«Lluvia», de David M. Booher y Zoe Thorogood (2026)

La adaptación gráfica de la novela de Joe Hill convierte la crisis climática en una fábula incómoda sobre la fragilidad humana frente a un mundo que cambia demasiado deprisa.

Hace apenas unas semanas, Andalucía estaba en alerta roja por lluvias torrenciales. Carreteras cortadas. Clases suspendidas. Trenes cancelados. Sótanos anegados. Ahora que el cielo se ha despejado, queda esa sensación extraña: la de haber normalizado lo excepcional.

En el prólogo, Joe Hill cuenta que esta historia nace del hartazgo. Del cansancio ante los negacionistas del calentamiento global y ante quienes, sin negarlo, prefieren no incomodarse. No alterar el rumbo. Hill enuncia una verdad desoladora: nadie parece dispuesto a preocuparse hasta que el problema sea imposible de ignorar. Y entonces, probablemente, ya será demasiado tarde.

La adaptación gráfica recoge esa premisa extrema y la traduce en un lenguaje visual que oscila entre lo cotidiano y lo apocalíptico sin necesidad de subrayados grandilocuentes. El dibujo apuesta por una línea expresiva, nerviosa por momentos, que acentúa la vulnerabilidad de los cuerpos frente al entorno. No hay espectacularización del desastre; hay fragilidad.

Cielos pesados, gamas frías y cuerpos frágiles. El desastre no se exhibe: se infiltra, se respira, pesa sobre los cuerpos.

El tratamiento del color resulta especialmente significativo: gamas frías, atmósferas densas, cielos que pesan. Cuando la lluvia cae, el contraste cromático no busca el impacto efectista sino la inquietud sostenida. La violencia no se impone como espectáculo, sino como invasión.

En este sentido, resulta inevitable pensar en autoras como Zoe Thorogood, figura destacada de la escena independiente contemporánea, cuya obra ha demostrado cómo la fragilidad puede convertirse en potencia narrativa. Thorogood trabaja desde lo íntimo, desde la fisura, y entiende el dibujo no como ornamento sino como extensión del estado mental y emocional de sus personajes. En Lluvia encontramos una sensibilidad cercana: cuerpos expuestos, líneas que tiemblan, atmósferas que no describen solo un entorno físico sino una presión psicológica. Si Thorogood ha explorado el colapso interior, aquí el colapso es climático, pero ambos comparten una certeza incómoda: el desastre, antes que espectáculo, es experiencia.

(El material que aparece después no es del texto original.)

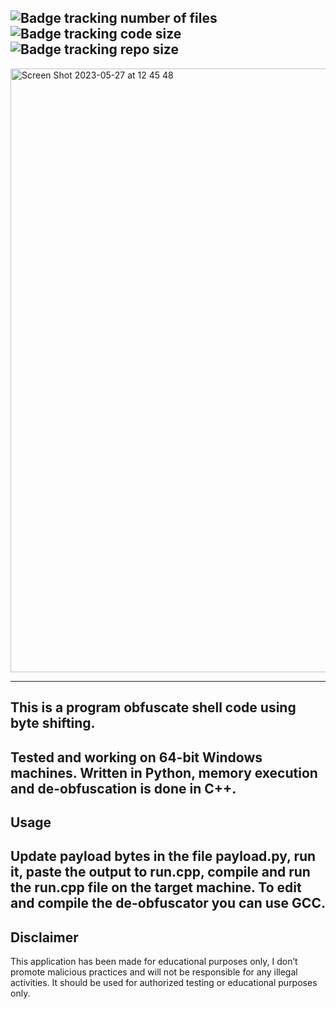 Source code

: ![Badge tracking number of files](https://img.shields.io/github/directory-file-count/Preffet/Shellcode-Obfuscator?color=%23016a87)
![Badge tracking code size](https://img.shields.io/github/languages/code-size/Preffet/Shellcode-Obfuscator?color=%2301877a)
![Badge tracking repo size](https://img.shields.io/github/repo-size/Preffet/Shellcode-Obfuscator?color=%23013987)
-----------------------------------------------------------------------------

<img width="966" alt="Screen Shot 2023-05-27 at 12 45 48" src="https://github.com/Preffet/Shell-Code-Obfuscator/assets/84241003/3a8dfc10-b4f9-4387-adf8-98dfee283a83">

-----------------------------------------------------------------------------
## This is a program obfuscate shell code using byte shifting.
Tested and working on 64-bit Windows machines. Written in Python, memory execution and de-obfuscation is done in C++. 
-----------------------------------------------------------------------------
## Usage
Update payload bytes in the file payload.py, run it, paste the output to run.cpp, compile and run the run.cpp file on the target machine. To edit and compile the de-obfuscator you can use GCC.
-----------------------------------------------------------------------------
## Disclaimer
This application has been made for educational purposes only, I don’t promote malicious practices and will not be responsible for any illegal activities. It should be used for authorized testing or educational purposes only.
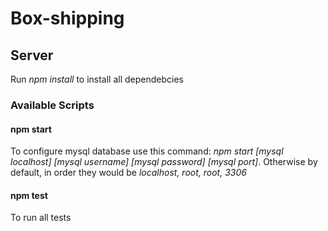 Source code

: # Box-shipping
## Server
Run _npm install_ to install all dependebcies 
### Available Scripts
#### npm start
To configure mysql database use this command: _npm start [mysql localhost] [mysql username] [mysql password] [mysql port]_. Otherwise by default, in order they would be _localhost, root, root, 3306_
#### npm test
To run all tests



 
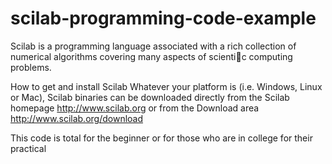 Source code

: # scilab-programming-code-example

Scilab is a programming language associated with a rich collection of numerical
algorithms covering many aspects of scientic computing problems.

How to get and install Scilab
Whatever your platform is (i.e. Windows, Linux or Mac), Scilab binaries can be
downloaded directly from the Scilab homepage
http://www.scilab.org
or from the Download area
http://www.scilab.org/download

This code is total for the beginner or for those who are in college for their practical
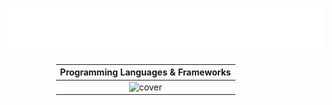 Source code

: 
<h1 align="center">
  <img src="profil.svg" alt="abdukulov"/>
</h1>

<table style="width:70%; margin: 0 auto; text-align:center">
  <thead>
    <tr>
      <th><strong>Programming Languages & Frameworks</strong></th>
    </tr>
  </thead>
  <tbody>
    <tr>
      <td>
        <img width="70%" src="https://raw.githubusercontent.com/oussamabouchikhi/oussamabouchikhi/master/assets/skills.png" alt="cover" />
      </td>
    </tr>
  </tbody>
</table>
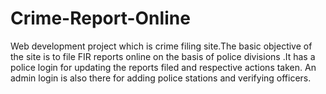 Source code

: # Crime-Report-Online

Web development project which is crime filing site.The basic objective of the site is to file FIR reports online on the
basis of police divisions .It has a police login for updating the reports filed and respective actions taken. An admin login
is also there for adding police stations and verifying officers.


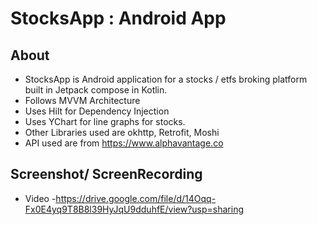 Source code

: # StocksApp : Android App 

## About

- StocksApp is Android application for a stocks / etfs broking platform built in Jetpack compose in Kotlin.
- Follows MVVM Architecture
- Uses Hilt for Dependency Injection
- Uses YChart for line graphs for stocks.
- Other Libraries used are  okhttp, Retrofit, Moshi
- API used are from https://www.alphavantage.co

## Screenshot/ ScreenRecording
- Video -https://drive.google.com/file/d/14Oqq-Fx0E4yq9T8B8l39HyJqU9dduhfE/view?usp=sharing
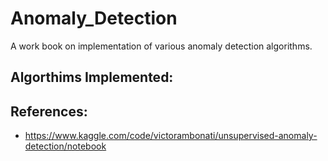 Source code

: # Anomaly_Detection
A work book on implementation of various anomaly detection algorithms.


## Algorthims Implemented:


## References:
- https://www.kaggle.com/code/victorambonati/unsupervised-anomaly-detection/notebook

Adaptar una novela con una carga tan atmosférica siempre implica decisiones delicadas. El cómic no reproduce el texto: lo reinterpreta. Condensa, elimina, reordena silencios. Donde la prosa podía demorarse en la descripción, la viñeta sintetiza; donde la novela sugería, la composición de página obliga a elegir qué mostrar y qué dejar fuera de campo. Y en esa tensión, la historia encuentra una segunda respiración.

Booher y Thorogood transforman la distopía climática en experiencia humana: íntima, incómoda, inevitable.

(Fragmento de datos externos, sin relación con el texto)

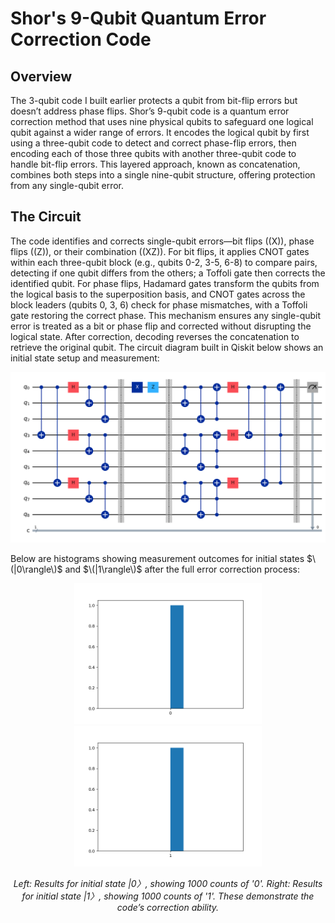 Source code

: # Shor's 9-Qubit Quantum Error Correction Code

## Overview

The 3-qubit code I built earlier protects a qubit from bit-flip errors but doesn’t address phase flips. Shor’s 9-qubit code is a quantum error correction method that uses nine physical qubits to safeguard one logical qubit against a wider range of errors. It encodes the logical qubit by first using a three-qubit code to detect and correct phase-flip errors, then encoding each of those three qubits with another three-qubit code to handle bit-flip errors. This layered approach, known as concatenation, combines both steps into a single nine-qubit structure, offering protection from any single-qubit error.

## The Circuit

The code identifies and corrects single-qubit errors—bit flips (\(X\)), phase flips (\(Z\)), or their combination (\(XZ\)). For bit flips, it applies CNOT gates within each three-qubit block (e.g., qubits 0-2, 3-5, 6-8) to compare pairs, detecting if one qubit differs from the others; a Toffoli gate then corrects the identified qubit. For phase flips, Hadamard gates transform the qubits from the logical basis to the superposition basis, and CNOT gates across the block leaders (qubits 0, 3, 6) check for phase mismatches, with a Toffoli gate restoring the correct phase. This mechanism ensures any single-qubit error is treated as a bit or phase flip and corrected without disrupting the logical state. After correction, decoding reverses the concatenation to retrieve the original qubit.
The circuit diagram built in Qiskit below shows an initial state setup and measurement:

<p align="center">
  <img src="shorcode.png"  width="700"/>
</p>
<p align="center">
  <i></i>
</p>

Below are histograms showing measurement outcomes for initial states $\(|0\rangle\)$ and $\(|1\rangle\)$ after the full error correction process:

<p align="center">
  <img src="histogram0.png" alt="Histogram for |0>" width="300" style="display:inline-block;"/>
  <img src="histogram1.png" alt="Histogram for |1>" width="300" style="display:inline-block;"/>
</p>
<p align="center">
  <i>Left: Results for initial state |0〉, showing 1000 counts of '0'. Right: Results for initial state |1〉, showing 1000 counts of '1'. These demonstrate the code’s correction ability.</i>
</p>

La potencia de Lluvia no reside solo en su premisa, sino en la incomodidad que provoca. En esa intuición de que la distopía no es un futuro remoto, sino un presente al que todavía intentamos mirar de reojo.

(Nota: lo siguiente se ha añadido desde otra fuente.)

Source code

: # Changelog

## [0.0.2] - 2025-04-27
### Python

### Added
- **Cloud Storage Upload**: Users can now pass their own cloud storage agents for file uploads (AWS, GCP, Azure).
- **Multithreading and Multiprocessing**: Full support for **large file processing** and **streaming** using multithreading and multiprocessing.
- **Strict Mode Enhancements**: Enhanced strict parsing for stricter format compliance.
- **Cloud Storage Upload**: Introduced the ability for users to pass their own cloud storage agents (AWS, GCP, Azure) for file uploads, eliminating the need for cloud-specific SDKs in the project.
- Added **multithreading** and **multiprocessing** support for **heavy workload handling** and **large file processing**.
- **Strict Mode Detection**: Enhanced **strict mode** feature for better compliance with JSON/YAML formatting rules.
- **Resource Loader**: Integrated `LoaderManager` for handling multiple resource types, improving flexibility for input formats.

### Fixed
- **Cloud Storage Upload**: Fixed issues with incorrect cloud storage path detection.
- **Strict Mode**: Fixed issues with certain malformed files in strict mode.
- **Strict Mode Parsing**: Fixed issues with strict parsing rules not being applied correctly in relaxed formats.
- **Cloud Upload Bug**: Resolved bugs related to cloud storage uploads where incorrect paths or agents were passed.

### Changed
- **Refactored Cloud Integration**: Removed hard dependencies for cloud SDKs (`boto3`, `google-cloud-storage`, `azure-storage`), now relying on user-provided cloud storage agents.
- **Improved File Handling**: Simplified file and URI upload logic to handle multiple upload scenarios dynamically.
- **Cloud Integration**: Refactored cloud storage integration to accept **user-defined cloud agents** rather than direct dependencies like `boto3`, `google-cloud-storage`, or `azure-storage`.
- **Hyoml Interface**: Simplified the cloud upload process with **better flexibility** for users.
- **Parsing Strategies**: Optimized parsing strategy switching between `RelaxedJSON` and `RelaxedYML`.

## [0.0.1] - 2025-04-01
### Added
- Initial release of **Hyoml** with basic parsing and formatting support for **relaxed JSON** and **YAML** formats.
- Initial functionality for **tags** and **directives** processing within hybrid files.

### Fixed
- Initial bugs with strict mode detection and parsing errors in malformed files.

Huracanes cada vez más devastadores. Incendios prolongados. Sequías históricas. Veranos que superan los 40 grados como norma. Noches que ya no refrescan. Temporales que dejan de ser “históricos” porque se repiten. Quizá la metáfora no consista en imaginar que llueven clavos. Quizá la metáfora sea creer que todavía estamos a tiempo de evitar que lo hagan.